The old materialistic belief that whatever you cannot physically touch does not really exist is still deeply rooted in Czech thinking. Over the past years, as the world has become more “virtualized,” competitiveness in intangible activities has grown in importance in international trade too.
Since the Czech Republic joined the EU in 2004, there have been only two occasions when foreign trade stopped being the mainstay of the country‘s economy, making a negative contribution to the country’s economic performance: this occurred in 2007 and 2014. However, even in 2009, at the time of the deepest economic crisis in recent history when external demand dropped considerably (as did domestic demand for imports), the resulting contribution was positive. Apart from that, foreign trade has always been an area (sometimes the only one) that made a positive contribution to economic growth. The Czech Republic has thus been rightly described as largely export-oriented.

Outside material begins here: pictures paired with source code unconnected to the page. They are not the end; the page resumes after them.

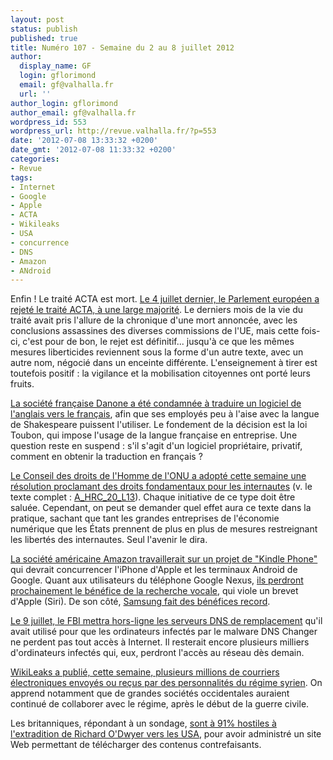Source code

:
 ```yaml
---
layout: post
status: publish
published: true
title: Numéro 107 - Semaine du 2 au 8 juillet 2012
author:
  display_name: GF
  login: gflorimond
  email: gf@valhalla.fr
  url: ''
author_login: gflorimond
author_email: gf@valhalla.fr
wordpress_id: 553
wordpress_url: http://revue.valhalla.fr/?p=553
date: '2012-07-08 13:33:32 +0200'
date_gmt: '2012-07-08 11:33:32 +0200'
categories:
- Revue
tags:
- Internet
- Google
- Apple
- ACTA
- Wikileaks
- USA
- concurrence
- DNS
- Amazon
- ANdroid
---
```

<p>Enfin ! Le traité ACTA est mort. <a href="http://www.laquadrature.net/fr/acta-victoire-totale-pour-les-citoyens-et-la-democratie">Le 4 juillet dernier, le Parlement européen a rejeté le traité ACTA, à une large majorité</a>. Le derniers mois de la vie du traité avait pris l'allure de la chronique d'une mort annoncée, avec les conclusions assassines des diverses commissions de l'UE, mais cette fois-ci, c'est pour de bon, le rejet est définitif... jusqu'à ce que les mêmes mesures liberticides reviennent sous la forme d'un autre texte, avec un autre nom, négocié dans un enceinte différente. L'enseignement à tirer est toutefois positif : la vigilance et la mobilisation citoyennes ont porté leurs fruits.</p>
<p><a href="http://www.pcinpact.com/news/72266-danone-contraint-par-justice-a-traduire-logiciel-en-francais.htm">La société française Danone a été condamnée à traduire un logiciel de l'anglais vers le français</a>, afin que ses employés peu à l'aise avec la langue de Shakespeare puissent l'utiliser. Le fondement de la décision est la loi Toubon, qui impose l'usage de la langue française en entreprise. Une question reste en suspend : s'il s'agit d'un logiciel propriétaire, privatif, comment en obtenir la traduction en français ?</p>
<p><a href="http://www.pcinpact.com/news/72246-liberte-dexpression-sur-internet-officiellement-reconnue-par-onu.htm">Le Conseil des droits de l'Homme de l'ONU a adopté cette semaine une résolution proclamant des droits fondamentaux pour les internautes</a> (v. le texte complet : <a href="http://revue.valhalla.fr/wp-content/uploads/2012/07/A_HRC_20_L13.pdf">A_HRC_20_L13</a>). Chaque initiative de ce type doit être saluée. Cependant, on peut se demander quel effet aura ce texte dans la pratique, sachant que tant les grandes entreprises de l'économie numérique que les États prennent de plus en plus de mesures restreignant les libertés des internautes. Seul l'avenir le dira.</p>
<p><a href="http://www.numerama.com/magazine/23136-amazon-travaillerait-sur-un-kindle-phone.html">La société américaine Amazon travaillerait sur un projet de "Kindle Phone"</a> qui devrait concurrencer l'iPhone d'Apple et les terminaux Android de Google. Quant aux utilisateurs du téléphone Google Nexus, <a href="http://www.numerama.com/magazine/23114-les-acheteurs-du-galaxy-nexus-vont-voir-leur-telephone-perdre-en-qualite.html">ils perdront prochainement le bénéfice de la recherche vocale</a>, qui viole un brevet d'Apple (Siri). De son côté, <a href="http://tecnologia.elpais.com/tecnologia/2012/07/06/actualidad/1341584136_676802.html">Samsung fait des bénéfices record</a>.</p>
<p><a href="http://www.numerama.com/magazine/23117-dns-changer-aurez-vous-encore-internet-ce-lundi-9-juillet.html">Le 9 juillet, le FBI mettra hors-ligne les serveurs DNS de remplacement</a> qu'il avait utilisé pour que les ordinateurs infectés par le malware DNS Changer ne perdent pas tout accès à Internet. Il resterait encore plusieurs milliers d'ordinateurs infectés qui, eux, perdront l'accès au réseau dès demain.</p>
<p><a href="http://www.numerama.com/magazine/23119-wikileaks-publie-24-millions-de-mails-syriens.html">WikiLeaks a publié, cette semaine, plusieurs millions de courriers électroniques envoyés ou reçus par des personnalités du régime syrien</a>. On apprend notamment que de grandes sociétés occidentales auraient continué de collaborer avec le régime, après le début de la guerre civile.</p>
<p>Les britanniques, répondant à un sondage, <a href="http://www.numerama.com/magazine/23127-les-britanniques-hostiles-a-une-extradition-pour-violation-de-droits-d-auteur.html">sont à 91% hostiles à l'extradition de Richard O'Dwyer vers les USA</a>, pour avoir administré un site Web permettant de télécharger des contenus contrefaisants.</p>
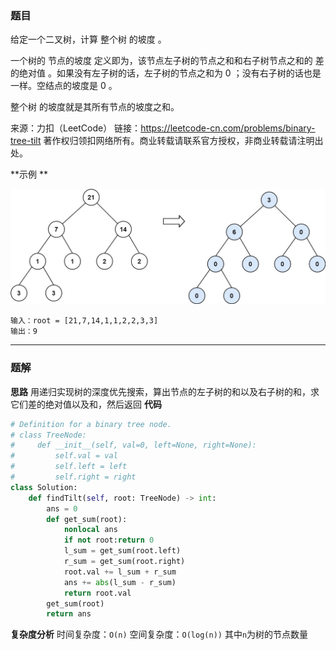 ### 题目
给定一个二叉树，计算 整个树 的坡度 。

一个树的 节点的坡度 定义即为，该节点左子树的节点之和和右子树节点之和的 差的绝对值 。如果没有左子树的话，左子树的节点之和为 0 ；没有右子树的话也是一样。空结点的坡度是 0 。

整个树 的坡度就是其所有节点的坡度之和。

来源：力扣（LeetCode）
链接：https://leetcode-cn.com/problems/binary-tree-tilt
著作权归领扣网络所有。商业转载请联系官方授权，非商业转载请注明出处。

**示例 **

<img src="..\pic\563.二叉树的坡度.jpg" style="zoom:50%;" />

```
输入：root = [21,7,14,1,1,2,2,3,3]
输出：9
```

------------
### 题解
**思路**
用递归实现树的深度优先搜索，算出节点的左子树的和以及右子树的和，求它们差的绝对值以及和，然后返回
**代码**

```python
# Definition for a binary tree node.
# class TreeNode:
#     def __init__(self, val=0, left=None, right=None):
#         self.val = val
#         self.left = left
#         self.right = right
class Solution:
    def findTilt(self, root: TreeNode) -> int:
        ans = 0
        def get_sum(root):
            nonlocal ans
            if not root:return 0
            l_sum = get_sum(root.left)
            r_sum = get_sum(root.right)
            root.val += l_sum + r_sum
            ans += abs(l_sum - r_sum)
            return root.val
        get_sum(root)
        return ans
```
**复杂度分析**
时间复杂度：`O(n)`
空间复杂度：`O(log(n))`
其中`n`为树的节点数量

The Foreign Trade Fills the Gap Left by a Shortage of Investments
The recently published statistical data for 2016 confirm the position of foreign trade as something of a mainstay. Even though its performance was not exactly stellar, married to strong local consumer demand it was able to fill the gap left by a shortage in investment and helped to keep the dynamic of the Czech economic performance above European average.
Foreign trade and, within that context, a powerful export performance (which, in absolute terms, is around eight times higher than that of Greece, a country of similar size and, until recently, at roughly the same level of development) has been a mainstay of the Czech economy ever since the country’s EU accession. The overlap in the timing between the role of a mainstay and the length of EU membership is no mere coincidence.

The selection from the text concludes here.